#### Information given:
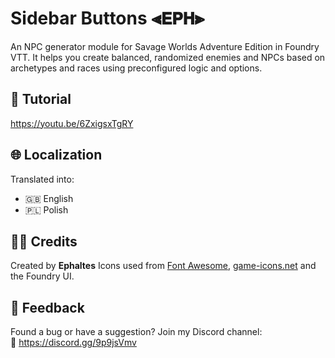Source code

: # Sidebar Buttons ⫷𝗘𝗣𝗛⫸

An NPC generator module for Savage Worlds Adventure Edition in Foundry VTT.
It helps you create balanced, randomized enemies and NPCs based on archetypes and races using preconfigured logic and options.

## 🎥 Tutorial

https://youtu.be/6ZxigsxTgRY

## 🌐 Localization

Translated into:
- 🇬🇧 English
- 🇵🇱 Polish

## 👨‍💻 Credits

Created by **Ephaltes** 
Icons used from [Font Awesome](https://fontawesome.com/), [game-icons.net](https://game-icons.net/) and the Foundry UI.

## 💬 Feedback

Found a bug or have a suggestion? Join my Discord channel:  
🔗 https://discord.gg/9p9jsVmv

#### Prompt:
The final stretch of the listing, from the line containing "An NPC generator" through its last line, both included, is to be output exactly and by itself.

#### Task output:
An NPC generator module for Savage Worlds Adventure Edition in Foundry VTT.
It helps you create balanced, randomized enemies and NPCs based on archetypes and races using preconfigured logic and options.

## 🎥 Tutorial

https://youtu.be/6ZxigsxTgRY

## 🌐 Localization

Translated into:
- 🇬🇧 English
- 🇵🇱 Polish

## 👨‍💻 Credits

Created by **Ephaltes** 
Icons used from [Font Awesome](https://fontawesome.com/), [game-icons.net](https://game-icons.net/) and the Foundry UI.

## 💬 Feedback

Found a bug or have a suggestion? Join my Discord channel:  
🔗 https://discord.gg/9p9jsVmv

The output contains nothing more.